> [EXERCISE AIM] Lines with the word "right" are the answer; copy each of them from the data below.

> [DATA EXCERPTS]
┌──
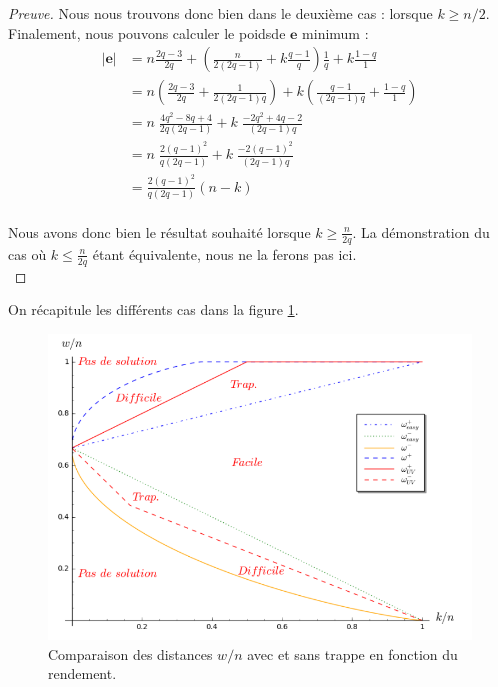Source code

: \documentclass[12pt]{article}
\theoremstyle{plain}
\newcommand{\e}{\mathbf{e}}
\begin{document}
\begin{proof}[Preuve]
Nous nous trouvons donc bien dans le deuxième cas : lorsque $k \geq n/2$. Finalement, nous pouvons calculer le poidsde $\e$ minimum :
\begin{equation*}
\begin{split}
|\e| &= n\frac{2q-3}{2q} + \left(\frac{n}{2(2q-1)} + k\frac{q-1}{q}\right)\frac{1}{q}+ k \frac{1-q}{1}\\
&= n\left(\frac{2q-3}{2q} + \frac{1}{2(2q-1)q}\right) + k\left(\frac{q-1}{(2q-1)q}+ \frac{1-q}{1}\right)\\
&= n\;\frac{4q^2-8q+4}{2q(2q-1)} + k\;\frac{-2q^2+4q-2}{(2q-1)q}\\
&= n\;\frac{2(q-1)^2}{q(2q-1)} + k\;\frac{-2(q-1)^2}{(2q-1)q}\\
&= \frac{2(q-1)^2}{q(2q-1)}(n-k)\\
\end{split}
\end{equation*}

\noindent Nous avons donc bien le résultat souhaité lorsque $ k \geq \frac{n}{2q}$. La démonstration du cas où $k \leq \frac{n}{2q}$ étant équivalente, nous ne la ferons pas ici.\\

\end{proof}

\noindent On récapitule les différents cas dans la figure \ref{graphique ratio}. \\

\begin{figure}[h]
\begin{center}
\includegraphics [scale=0.4]{include/graph_ratio_w.png}
\end{center}
\caption{\small Comparaison des distances $w/n$ avec et sans trappe en fonction du rendement.}
\label{graphique ratio}
\end{figure}
\end{document}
└──
> [RESULT BELOW]
|\e| &= n\frac{2q-3}{2q} + \left(\frac{n}{2(2q-1)} + k\frac{q-1}{q}\right)\frac{1}{q}+ k \frac{1-q}{1}\\
&= n\left(\frac{2q-3}{2q} + \frac{1}{2(2q-1)q}\right) + k\left(\frac{q-1}{(2q-1)q}+ \frac{1-q}{1}\right)\\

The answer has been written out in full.